WORK ORDER:
Set down all of the data exactly as it appears.

TASK MATERIAL:

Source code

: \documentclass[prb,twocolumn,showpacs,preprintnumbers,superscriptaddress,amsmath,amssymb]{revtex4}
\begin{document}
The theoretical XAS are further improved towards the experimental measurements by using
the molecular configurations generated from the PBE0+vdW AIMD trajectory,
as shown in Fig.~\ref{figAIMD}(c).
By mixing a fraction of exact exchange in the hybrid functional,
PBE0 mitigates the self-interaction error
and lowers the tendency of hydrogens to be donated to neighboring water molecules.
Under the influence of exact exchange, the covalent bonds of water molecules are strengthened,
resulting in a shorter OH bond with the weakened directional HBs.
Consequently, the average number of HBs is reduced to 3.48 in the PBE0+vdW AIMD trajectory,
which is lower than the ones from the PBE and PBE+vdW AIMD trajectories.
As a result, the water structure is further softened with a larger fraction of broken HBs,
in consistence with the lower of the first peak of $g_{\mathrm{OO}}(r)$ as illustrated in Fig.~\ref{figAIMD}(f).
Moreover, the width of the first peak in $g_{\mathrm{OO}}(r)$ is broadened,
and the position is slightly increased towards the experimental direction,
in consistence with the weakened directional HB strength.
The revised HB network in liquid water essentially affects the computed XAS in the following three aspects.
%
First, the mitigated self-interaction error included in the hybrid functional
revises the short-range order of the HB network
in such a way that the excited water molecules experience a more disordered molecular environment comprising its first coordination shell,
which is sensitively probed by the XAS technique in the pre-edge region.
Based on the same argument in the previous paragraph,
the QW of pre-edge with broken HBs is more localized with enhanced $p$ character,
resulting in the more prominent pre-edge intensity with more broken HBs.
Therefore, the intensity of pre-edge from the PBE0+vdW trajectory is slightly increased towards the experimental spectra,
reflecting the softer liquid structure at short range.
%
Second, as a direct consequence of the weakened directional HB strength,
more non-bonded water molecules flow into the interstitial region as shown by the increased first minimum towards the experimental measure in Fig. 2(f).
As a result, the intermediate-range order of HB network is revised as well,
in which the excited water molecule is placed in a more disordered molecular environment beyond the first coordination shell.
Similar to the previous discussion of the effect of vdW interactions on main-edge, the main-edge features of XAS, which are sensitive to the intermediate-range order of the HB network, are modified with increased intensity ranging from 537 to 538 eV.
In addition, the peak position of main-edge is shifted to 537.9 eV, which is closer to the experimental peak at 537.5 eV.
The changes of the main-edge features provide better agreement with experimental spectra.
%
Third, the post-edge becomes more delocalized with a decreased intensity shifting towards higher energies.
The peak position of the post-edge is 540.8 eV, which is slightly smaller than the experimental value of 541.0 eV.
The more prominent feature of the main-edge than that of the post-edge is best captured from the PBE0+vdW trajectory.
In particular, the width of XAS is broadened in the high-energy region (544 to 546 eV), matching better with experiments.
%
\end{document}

EXERCISE OUTPUT:
Source code

: \documentclass[prb,twocolumn,showpacs,preprintnumbers,superscriptaddress,amsmath,amssymb]{revtex4}
\begin{document}
The theoretical XAS are further improved towards the experimental measurements by using
the molecular configurations generated from the PBE0+vdW AIMD trajectory,
as shown in Fig.~\ref{figAIMD}(c).
By mixing a fraction of exact exchange in the hybrid functional,
PBE0 mitigates the self-interaction error
and lowers the tendency of hydrogens to be donated to neighboring water molecules.
Under the influence of exact exchange, the covalent bonds of water molecules are strengthened,
resulting in a shorter OH bond with the weakened directional HBs.
Consequently, the average number of HBs is reduced to 3.48 in the PBE0+vdW AIMD trajectory,
which is lower than the ones from the PBE and PBE+vdW AIMD trajectories.
As a result, the water structure is further softened with a larger fraction of broken HBs,
in consistence with the lower of the first peak of $g_{\mathrm{OO}}(r)$ as illustrated in Fig.~\ref{figAIMD}(f).
Moreover, the width of the first peak in $g_{\mathrm{OO}}(r)$ is broadened,
and the position is slightly increased towards the experimental direction,
in consistence with the weakened directional HB strength.
The revised HB network in liquid water essentially affects the computed XAS in the following three aspects.
%
First, the mitigated self-interaction error included in the hybrid functional
revises the short-range order of the HB network
in such a way that the excited water molecules experience a more disordered molecular environment comprising its first coordination shell,
which is sensitively probed by the XAS technique in the pre-edge region.
Based on the same argument in the previous paragraph,
the QW of pre-edge with broken HBs is more localized with enhanced $p$ character,
resulting in the more prominent pre-edge intensity with more broken HBs.
Therefore, the intensity of pre-edge from the PBE0+vdW trajectory is slightly increased towards the experimental spectra,
reflecting the softer liquid structure at short range.
%
Second, as a direct consequence of the weakened directional HB strength,
more non-bonded water molecules flow into the interstitial region as shown by the increased first minimum towards the experimental measure in Fig. 2(f).
As a result, the intermediate-range order of HB network is revised as well,
in which the excited water molecule is placed in a more disordered molecular environment beyond the first coordination shell.
Similar to the previous discussion of the effect of vdW interactions on main-edge, the main-edge features of XAS, which are sensitive to the intermediate-range order of the HB network, are modified with increased intensity ranging from 537 to 538 eV.
In addition, the peak position of main-edge is shifted to 537.9 eV, which is closer to the experimental peak at 537.5 eV.
The changes of the main-edge features provide better agreement with experimental spectra.
%
Third, the post-edge becomes more delocalized with a decreased intensity shifting towards higher energies.
The peak position of the post-edge is 540.8 eV, which is slightly smaller than the experimental value of 541.0 eV.
The more prominent feature of the main-edge than that of the post-edge is best captured from the PBE0+vdW trajectory.
In particular, the width of XAS is broadened in the high-energy region (544 to 546 eV), matching better with experiments.
%
\end{document}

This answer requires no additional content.